Across the entries that follow, count the lines with the string "theorem" and reply with that count alone.

* Data:
====
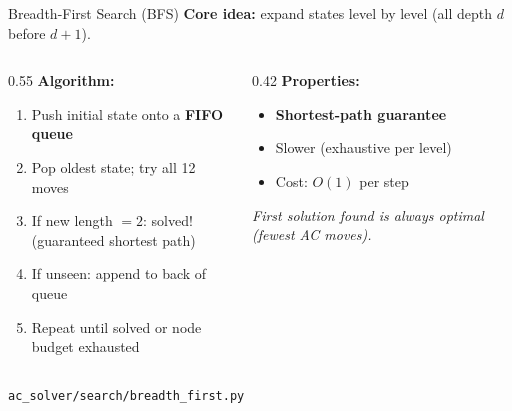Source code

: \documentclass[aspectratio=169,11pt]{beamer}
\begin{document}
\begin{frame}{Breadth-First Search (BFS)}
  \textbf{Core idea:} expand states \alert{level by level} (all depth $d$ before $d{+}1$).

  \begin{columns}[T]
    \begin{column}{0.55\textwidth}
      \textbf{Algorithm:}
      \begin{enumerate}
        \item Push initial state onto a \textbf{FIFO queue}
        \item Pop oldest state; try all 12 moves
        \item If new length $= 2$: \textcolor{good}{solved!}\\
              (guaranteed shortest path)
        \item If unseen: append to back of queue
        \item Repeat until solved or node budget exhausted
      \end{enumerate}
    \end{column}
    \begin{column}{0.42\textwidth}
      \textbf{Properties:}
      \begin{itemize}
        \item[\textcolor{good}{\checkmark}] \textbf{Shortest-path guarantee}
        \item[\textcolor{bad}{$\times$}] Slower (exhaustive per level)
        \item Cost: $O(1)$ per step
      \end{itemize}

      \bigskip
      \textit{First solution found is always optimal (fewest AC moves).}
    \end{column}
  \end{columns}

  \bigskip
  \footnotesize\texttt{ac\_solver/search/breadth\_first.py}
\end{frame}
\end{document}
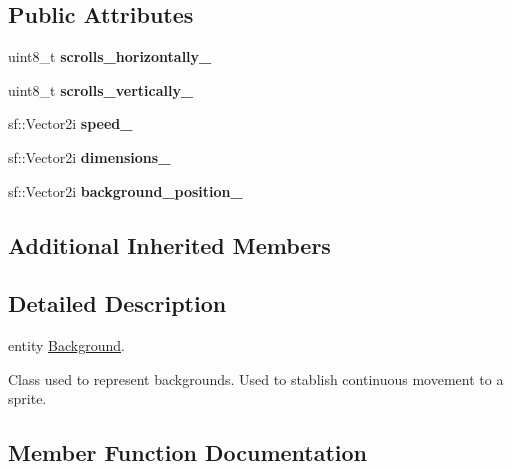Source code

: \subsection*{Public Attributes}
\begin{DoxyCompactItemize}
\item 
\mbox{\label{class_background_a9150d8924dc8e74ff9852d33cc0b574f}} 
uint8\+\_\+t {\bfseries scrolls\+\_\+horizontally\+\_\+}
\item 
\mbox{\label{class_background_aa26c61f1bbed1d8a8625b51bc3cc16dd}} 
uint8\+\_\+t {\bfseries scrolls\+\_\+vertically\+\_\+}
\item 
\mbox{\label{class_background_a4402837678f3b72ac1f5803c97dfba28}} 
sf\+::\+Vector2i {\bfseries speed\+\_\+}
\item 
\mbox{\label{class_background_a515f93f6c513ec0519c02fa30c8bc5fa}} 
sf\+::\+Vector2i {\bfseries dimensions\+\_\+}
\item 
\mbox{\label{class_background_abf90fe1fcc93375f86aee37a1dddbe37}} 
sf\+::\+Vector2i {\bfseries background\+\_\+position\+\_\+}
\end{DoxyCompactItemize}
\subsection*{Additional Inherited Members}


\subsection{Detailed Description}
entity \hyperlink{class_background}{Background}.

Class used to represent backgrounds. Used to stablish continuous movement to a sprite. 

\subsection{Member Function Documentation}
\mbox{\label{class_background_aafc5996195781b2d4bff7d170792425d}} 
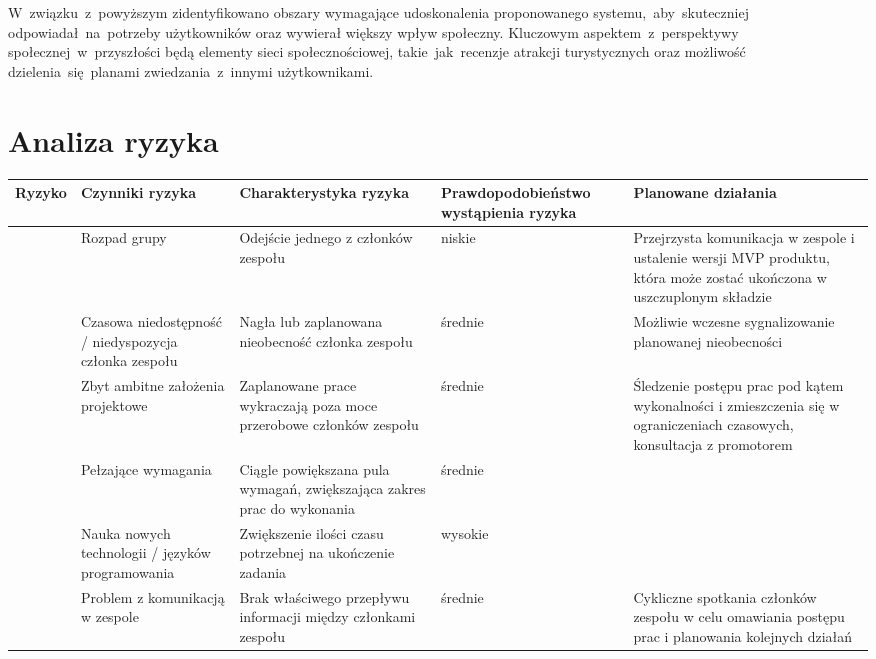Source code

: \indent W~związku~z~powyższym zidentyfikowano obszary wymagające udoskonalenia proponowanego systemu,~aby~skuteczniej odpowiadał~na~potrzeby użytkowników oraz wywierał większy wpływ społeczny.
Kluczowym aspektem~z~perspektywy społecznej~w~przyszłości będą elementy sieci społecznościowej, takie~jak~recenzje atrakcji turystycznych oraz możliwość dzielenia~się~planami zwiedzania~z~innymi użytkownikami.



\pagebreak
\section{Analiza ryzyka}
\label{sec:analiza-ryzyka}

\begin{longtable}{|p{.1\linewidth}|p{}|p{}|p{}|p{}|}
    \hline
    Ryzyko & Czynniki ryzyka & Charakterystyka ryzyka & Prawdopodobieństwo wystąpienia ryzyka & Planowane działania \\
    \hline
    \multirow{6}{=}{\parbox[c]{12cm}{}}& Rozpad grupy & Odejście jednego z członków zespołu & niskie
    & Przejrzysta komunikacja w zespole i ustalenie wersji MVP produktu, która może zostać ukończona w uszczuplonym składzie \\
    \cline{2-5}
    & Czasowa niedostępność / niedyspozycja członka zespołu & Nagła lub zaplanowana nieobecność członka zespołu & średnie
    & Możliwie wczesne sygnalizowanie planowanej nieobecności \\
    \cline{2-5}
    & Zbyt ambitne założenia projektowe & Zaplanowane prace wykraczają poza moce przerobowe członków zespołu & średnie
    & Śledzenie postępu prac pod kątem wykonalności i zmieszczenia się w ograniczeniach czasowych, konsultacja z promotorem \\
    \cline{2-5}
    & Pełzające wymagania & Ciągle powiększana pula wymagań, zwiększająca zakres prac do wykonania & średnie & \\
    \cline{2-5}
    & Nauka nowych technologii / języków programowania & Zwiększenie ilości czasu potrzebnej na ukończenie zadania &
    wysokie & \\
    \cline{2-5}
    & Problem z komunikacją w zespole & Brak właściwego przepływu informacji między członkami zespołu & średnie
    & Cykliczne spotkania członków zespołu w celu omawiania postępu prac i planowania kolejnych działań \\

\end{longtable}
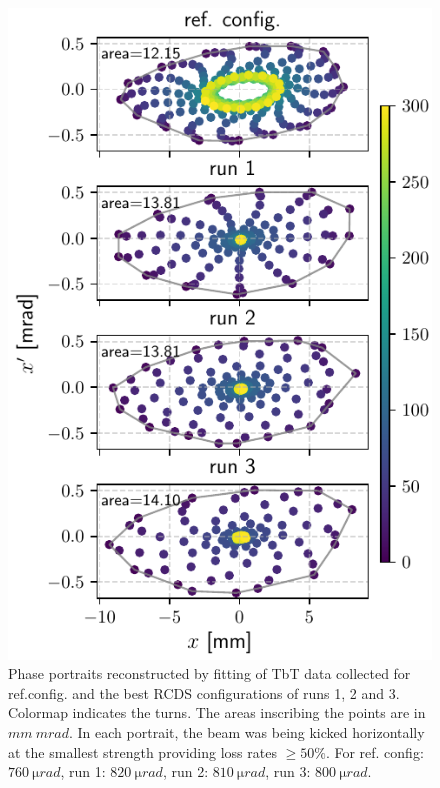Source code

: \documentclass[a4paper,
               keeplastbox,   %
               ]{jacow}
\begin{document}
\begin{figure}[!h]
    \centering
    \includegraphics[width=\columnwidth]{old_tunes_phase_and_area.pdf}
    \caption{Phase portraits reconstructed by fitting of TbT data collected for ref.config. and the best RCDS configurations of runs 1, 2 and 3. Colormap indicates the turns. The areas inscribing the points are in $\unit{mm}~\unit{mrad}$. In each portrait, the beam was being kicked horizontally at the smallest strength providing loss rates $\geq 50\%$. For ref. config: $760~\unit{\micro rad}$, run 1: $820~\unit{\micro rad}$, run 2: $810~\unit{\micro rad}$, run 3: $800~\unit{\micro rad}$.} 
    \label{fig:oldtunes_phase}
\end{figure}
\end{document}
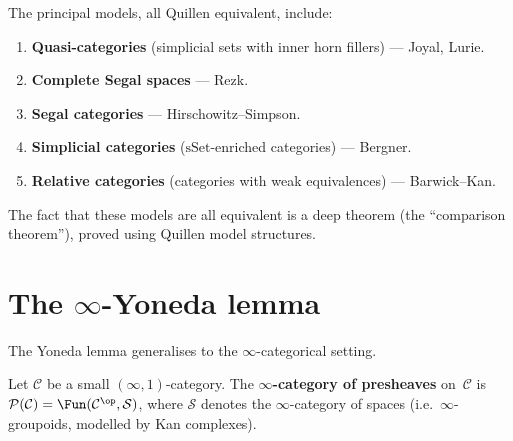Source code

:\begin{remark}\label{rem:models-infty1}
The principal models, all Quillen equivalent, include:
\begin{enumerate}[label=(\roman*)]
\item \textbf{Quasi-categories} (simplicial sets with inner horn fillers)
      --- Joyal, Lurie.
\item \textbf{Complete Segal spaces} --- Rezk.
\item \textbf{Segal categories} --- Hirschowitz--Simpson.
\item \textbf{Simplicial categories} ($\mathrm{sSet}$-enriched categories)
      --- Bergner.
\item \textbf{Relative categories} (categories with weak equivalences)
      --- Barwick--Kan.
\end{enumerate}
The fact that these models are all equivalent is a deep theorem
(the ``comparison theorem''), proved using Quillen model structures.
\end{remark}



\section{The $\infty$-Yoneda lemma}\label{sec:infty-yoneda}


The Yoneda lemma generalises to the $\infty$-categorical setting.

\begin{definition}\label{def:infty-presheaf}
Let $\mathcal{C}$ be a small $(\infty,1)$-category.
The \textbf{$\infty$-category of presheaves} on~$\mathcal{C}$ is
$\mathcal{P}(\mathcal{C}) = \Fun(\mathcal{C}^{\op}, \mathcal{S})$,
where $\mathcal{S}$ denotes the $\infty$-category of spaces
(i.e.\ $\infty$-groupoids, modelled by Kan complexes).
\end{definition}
====
* Output of the exercise: 2